His main motivation is to show that the democratic world is not capable and not willing to defend Ukraine. He understands that there will be probably no ultimate response from the West to his far-reaching demands to stop NATO enlargement, or any kind of military supplies and security assistance to Ukraine. But he may stimulate further divides in the West. Putin also understands that public opinion in Western Europe is not supportive of strong confrontation with Russia, and political elites will be less sensitive to this conflict and will try to build more distance. This is another Putin expectation: to tell them that they will sooner or later accept another Yalta: some sort of divide of spheres of interests. It may have a different shape, but it will make them believe that in this part of the world, Moscow has a primary voice, and its neighbors have limited sovereignty. Putin has already managed to stimulate these discussions, which demonstrates a lack of integrity and sustainability on the side of the biggest Western powers. His expectation might be that at a certain point, they could agree to trade and bargain, and promise Putin not to take steps with NATO enlargement in order to give some ground for de-escalation.

Peter Dickinson: Is Russia’s end goal to have an autonomous Donbas? I don’t think so. Some Western countries, like France and Germany, would go as far as they could (to pressure Ukraine) if it meant bringing peace with Russia. But President Biden and the people in charge of American foreign policy are not amongst them. The US may create the impression of compromise, but they are not compromising the fundamentals of Ukrainian security. Ukraine would not accept the autonomy of the Donbas with Russian administration. And it is unlikely that the West will abandon Ukraine or cease its support. America is getting involved in the peace talks, which is potentially very promising.

What can Ukraine do about it?

Oleksandr Sushko: With Crimea and Donbas occupied, neutrality is simply a non-starter for Ukraine. The current level of unacceptance of Ukrainian identity and independence gives us no room for maneuvering. This is more about a framework in which Putin can restore his power over Ukraine, using the fact that the doors to Western institutions would be closed to Ukraine. The more signs of solidarity Ukraine has from the West, the lower the chances that Putin invades.

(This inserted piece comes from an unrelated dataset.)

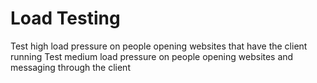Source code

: Load Testing
====

Test high load pressure on people opening websites that have the client running
Test medium load pressure on people opening websites and messaging through the client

James Sherr: The Russian armed forces and their battle groups are trained for the newest generation of combined arms, high-maneuver, high-intensity warfare at operational scale. It is not clear that Ukrainian armed forces have been trained for that kind of war.

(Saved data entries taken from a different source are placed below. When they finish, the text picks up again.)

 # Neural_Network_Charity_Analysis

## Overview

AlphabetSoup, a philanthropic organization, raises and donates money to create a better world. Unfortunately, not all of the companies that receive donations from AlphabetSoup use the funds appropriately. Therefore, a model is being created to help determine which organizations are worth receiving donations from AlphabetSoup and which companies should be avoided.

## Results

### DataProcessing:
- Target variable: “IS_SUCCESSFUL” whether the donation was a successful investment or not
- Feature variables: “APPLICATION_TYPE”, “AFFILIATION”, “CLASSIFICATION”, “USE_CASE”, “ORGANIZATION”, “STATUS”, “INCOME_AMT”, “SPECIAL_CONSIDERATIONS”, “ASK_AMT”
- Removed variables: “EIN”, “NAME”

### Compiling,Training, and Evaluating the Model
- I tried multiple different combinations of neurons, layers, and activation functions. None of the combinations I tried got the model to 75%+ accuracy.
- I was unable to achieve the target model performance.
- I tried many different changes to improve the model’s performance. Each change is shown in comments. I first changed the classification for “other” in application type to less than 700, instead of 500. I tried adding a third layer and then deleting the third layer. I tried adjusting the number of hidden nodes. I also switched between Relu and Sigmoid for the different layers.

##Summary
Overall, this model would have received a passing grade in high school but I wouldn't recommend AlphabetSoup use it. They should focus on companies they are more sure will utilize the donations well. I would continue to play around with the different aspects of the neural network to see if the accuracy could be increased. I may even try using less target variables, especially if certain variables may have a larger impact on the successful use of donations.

Russian state leadership are incapable of viewing Ukraine as a real playwright in its own drama.

This gives Ukraine and the President stronger responsibility not to say things or act in ways that would suggest that Ukraine would be helpless without someone else’s support.

Peter Dickinson: It is fascinating to look at the way how Zelensky, being in many ways a citizen of the Russian world, who came to power talking about negotiations with Putin, has changed his position drastically. He realized that Putin does not want peace with Ukraine. His transformation reflects the realities of the conflict.